→ **WORK INSTRUCTION**
Each entry below should be given again exactly; the pictures stay out.

→ **DATASET EXTRACT**
====

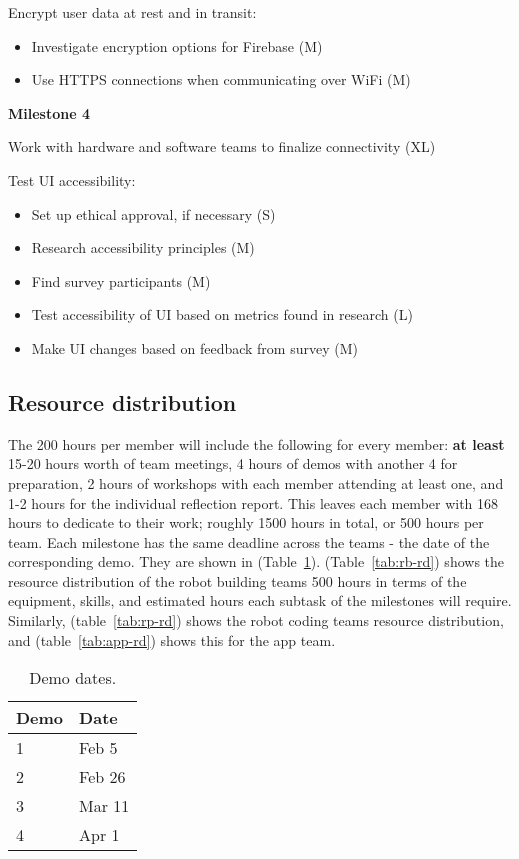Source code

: \documentclass{article}
\begin{document}
Encrypt user data at rest and in transit:
\begin{itemize}
\item Investigate encryption options for Firebase (M)
\item Use HTTPS connections when communicating over WiFi (M)
\end{itemize}

{\bf Milestone 4}

Work with hardware and software teams to finalize connectivity (XL)

Test UI accessibility:
\begin{itemize}
\item Set up ethical approval, if necessary (S)
\item Research accessibility principles (M)
\item Find survey participants (M)
\item Test accessibility of UI based on metrics found in research (L)
\item Make UI changes based on feedback from survey (M)
\end{itemize}

\subsection{Resource distribution}

The 200 hours per member will include the following for every member: {\bf at least} 15-20 hours worth of team meetings, 4 hours of demos with another 4 for preparation, 2 hours of workshops with each member attending at least one, and 1-2 hours for the individual reflection report. This leaves each member with 168 hours to dedicate to their work; roughly 1500 hours in total, or 500 hours per team. Each milestone has the same deadline across the teams - the date of the corresponding demo. They are shown in (Table~\ref{tab:demo-dates}). (Table~\ref{tab:rb-rd}) shows the resource distribution of the robot building teams 500 hours in terms of the equipment, skills, and estimated hours each subtask of the milestones will require. Similarly, (table~\ref{tab:rp-rd}) shows the robot coding teams resource distribution, and (table~\ref{tab:app-rd}) shows this for the app team.
\begin{table}[]
  \begin{center}
  \begin{tabular}{ll}
    \hline
    Demo & Date   \\
    \hline
    1 & Feb 5 \\
    2 & Feb 26 \\
    3 & Mar 11 \\
    4 & Apr 1\\ \hline
  \end{tabular}
  \end{center}
  \caption{Demo dates.}
  \label{tab:demo-dates}
\end{table}
\end{document}

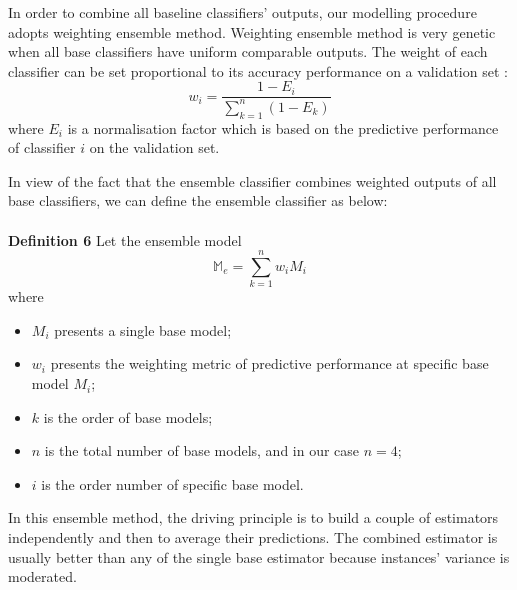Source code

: \documentclass[12pt]{article}
\begin{document}
In order to combine all baseline classifiers' outputs, our modelling procedure adopts weighting ensemble method. Weighting ensemble method is very genetic when all base classifiers have uniform comparable outputs. The weight of each classifier can be set proportional to its accuracy performance on a validation set \cite{Rokach}:\\
\begin{equation}\label{reio}
	w_{i} = \frac{1 - E_{i} }{\sum_{k = 1}^{n} (1 - E_{k}) } 
\end{equation}
where $E_{i} $ is a normalisation factor which is based on the predictive performance of classifier $i$ on the validation set. 

In view of the fact that the ensemble classifier combines weighted outputs of all base classifiers, we can define the ensemble classifier as below: \\
\\
\textbf{Definition 6} Let the ensemble model \\
\begin{equation}\label{reio}
	\mathbb{M}_{e} = \sum_{k = 1}^{n} w_{i} M_{i} 
\end{equation}
where
\begin{itemize}
  \item $M_{i}$ presents a single base model;
  \item $w_{i}$ presents the weighting metric of predictive performance at specific base model $M_{i}$;
  \item $k$ is the order of base models;
  \item $n$ is the total number of base models, and in our case $n = 4$;
  \item $i$ is the order number of specific base model.\\
\end{itemize}

In this ensemble method, the driving principle is to build a couple of estimators independently and then to average their predictions. The combined estimator is usually better than any of the single base estimator because instances' variance is moderated.
\end{document}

====

→ **EXERCISE SOLUTION**
Source code

: \documentclass{article}
\begin{document}
Encrypt user data at rest and in transit:
\begin{itemize}
\item Investigate encryption options for Firebase (M)
\item Use HTTPS connections when communicating over WiFi (M)
\end{itemize}

{\bf Milestone 4}

Work with hardware and software teams to finalize connectivity (XL)

Test UI accessibility:
\begin{itemize}
\item Set up ethical approval, if necessary (S)
\item Research accessibility principles (M)
\item Find survey participants (M)
\item Test accessibility of UI based on metrics found in research (L)
\item Make UI changes based on feedback from survey (M)
\end{itemize}

\subsection{Resource distribution}

The 200 hours per member will include the following for every member: {\bf at least} 15-20 hours worth of team meetings, 4 hours of demos with another 4 for preparation, 2 hours of workshops with each member attending at least one, and 1-2 hours for the individual reflection report. This leaves each member with 168 hours to dedicate to their work; roughly 1500 hours in total, or 500 hours per team. Each milestone has the same deadline across the teams - the date of the corresponding demo. They are shown in (Table~\ref{tab:demo-dates}). (Table~\ref{tab:rb-rd}) shows the resource distribution of the robot building teams 500 hours in terms of the equipment, skills, and estimated hours each subtask of the milestones will require. Similarly, (table~\ref{tab:rp-rd}) shows the robot coding teams resource distribution, and (table~\ref{tab:app-rd}) shows this for the app team.
\begin{table}[]
  \begin{center}
  \begin{tabular}{ll}
    \hline
    Demo & Date   \\
    \hline
    1 & Feb 5 \\
    2 & Feb 26 \\
    3 & Mar 11 \\
    4 & Apr 1\\ \hline
  \end{tabular}
  \end{center}
  \caption{Demo dates.}
  \label{tab:demo-dates}
\end{table}
\end{document}

Source code

: \documentclass[12pt]{article}
\begin{document}
In order to combine all baseline classifiers' outputs, our modelling procedure adopts weighting ensemble method. Weighting ensemble method is very genetic when all base classifiers have uniform comparable outputs. The weight of each classifier can be set proportional to its accuracy performance on a validation set \cite{Rokach}:\\
\begin{equation}\label{reio}
	w_{i} = \frac{1 - E_{i} }{\sum_{k = 1}^{n} (1 - E_{k}) } 
\end{equation}
where $E_{i} $ is a normalisation factor which is based on the predictive performance of classifier $i$ on the validation set. 

In view of the fact that the ensemble classifier combines weighted outputs of all base classifiers, we can define the ensemble classifier as below: \\
\\
\textbf{Definition 6} Let the ensemble model \\
\begin{equation}\label{reio}
	\mathbb{M}_{e} = \sum_{k = 1}^{n} w_{i} M_{i} 
\end{equation}
where
\begin{itemize}
  \item $M_{i}$ presents a single base model;
  \item $w_{i}$ presents the weighting metric of predictive performance at specific base model $M_{i}$;
  \item $k$ is the order of base models;
  \item $n$ is the total number of base models, and in our case $n = 4$;
  \item $i$ is the order number of specific base model.\\
\end{itemize}

In this ensemble method, the driving principle is to build a couple of estimators independently and then to average their predictions. The combined estimator is usually better than any of the single base estimator because instances' variance is moderated.
\end{document}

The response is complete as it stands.